Nothing but the lines from the top of the following entries through the line with "夏生：（抱歉，把你也卷进来了）" should be printed, exactly as they are.

--- RECORDS TO PROCESS Enclosed Below ---

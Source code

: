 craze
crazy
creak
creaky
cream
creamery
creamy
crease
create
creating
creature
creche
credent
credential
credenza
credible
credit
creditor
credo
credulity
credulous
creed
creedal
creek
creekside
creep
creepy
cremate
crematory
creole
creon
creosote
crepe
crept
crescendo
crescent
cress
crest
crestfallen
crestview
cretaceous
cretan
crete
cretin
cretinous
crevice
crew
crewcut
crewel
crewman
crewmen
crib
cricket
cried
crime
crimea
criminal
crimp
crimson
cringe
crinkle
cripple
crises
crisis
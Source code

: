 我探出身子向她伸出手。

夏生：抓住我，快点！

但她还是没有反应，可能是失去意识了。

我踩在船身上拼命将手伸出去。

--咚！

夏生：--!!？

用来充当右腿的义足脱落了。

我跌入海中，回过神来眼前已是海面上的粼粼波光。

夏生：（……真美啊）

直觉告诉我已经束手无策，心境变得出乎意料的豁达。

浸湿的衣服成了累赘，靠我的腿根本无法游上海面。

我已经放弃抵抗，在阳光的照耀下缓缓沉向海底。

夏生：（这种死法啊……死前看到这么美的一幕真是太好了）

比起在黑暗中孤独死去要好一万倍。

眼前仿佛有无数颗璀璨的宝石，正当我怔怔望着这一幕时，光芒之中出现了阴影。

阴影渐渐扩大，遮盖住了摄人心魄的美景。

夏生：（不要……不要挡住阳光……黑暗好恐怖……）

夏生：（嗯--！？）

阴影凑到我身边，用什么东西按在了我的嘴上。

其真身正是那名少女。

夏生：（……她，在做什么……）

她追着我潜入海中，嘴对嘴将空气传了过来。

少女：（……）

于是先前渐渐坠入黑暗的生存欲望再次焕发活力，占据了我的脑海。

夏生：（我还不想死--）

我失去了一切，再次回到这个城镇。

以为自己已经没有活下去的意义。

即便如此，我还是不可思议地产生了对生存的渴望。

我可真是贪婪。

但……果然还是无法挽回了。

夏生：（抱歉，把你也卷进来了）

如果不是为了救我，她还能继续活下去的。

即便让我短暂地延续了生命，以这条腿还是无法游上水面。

--- End of Enclosed RECORDS TO PROCESS ---

THE COMPLETED TASK:
Source code

: craze
crazy
creak
creaky
cream
creamery
creamy
crease
create
creating
creature
creche
credent
credential
credenza
credible
credit
creditor
credo
credulity
credulous
creed
creedal
creek
creekside
creep
creepy
cremate
crematory
creole
creon
creosote
crepe
crept
crescendo
crescent
cress
crest
crestfallen
crestview
cretaceous
cretan
crete
cretin
cretinous
crevice
crew
crewcut
crewel
crewman
crewmen
crib
cricket
cried
crime
crimea
criminal
crimp
crimson
cringe
crinkle
cripple
crises
crisis
Source code

: 我探出身子向她伸出手。

夏生：抓住我，快点！

但她还是没有反应，可能是失去意识了。

我踩在船身上拼命将手伸出去。

--咚！

夏生：--!!？

用来充当右腿的义足脱落了。

我跌入海中，回过神来眼前已是海面上的粼粼波光。

夏生：（……真美啊）

直觉告诉我已经束手无策，心境变得出乎意料的豁达。

浸湿的衣服成了累赘，靠我的腿根本无法游上海面。

我已经放弃抵抗，在阳光的照耀下缓缓沉向海底。

夏生：（这种死法啊……死前看到这么美的一幕真是太好了）

比起在黑暗中孤独死去要好一万倍。

眼前仿佛有无数颗璀璨的宝石，正当我怔怔望着这一幕时，光芒之中出现了阴影。

阴影渐渐扩大，遮盖住了摄人心魄的美景。

夏生：（不要……不要挡住阳光……黑暗好恐怖……）

夏生：（嗯--！？）

阴影凑到我身边，用什么东西按在了我的嘴上。

其真身正是那名少女。

夏生：（……她，在做什么……）

她追着我潜入海中，嘴对嘴将空气传了过来。

少女：（……）

于是先前渐渐坠入黑暗的生存欲望再次焕发活力，占据了我的脑海。

夏生：（我还不想死--）

我失去了一切，再次回到这个城镇。

以为自己已经没有活下去的意义。

即便如此，我还是不可思议地产生了对生存的渴望。

我可真是贪婪。

但……果然还是无法挽回了。

夏生：（抱歉，把你也卷进来了）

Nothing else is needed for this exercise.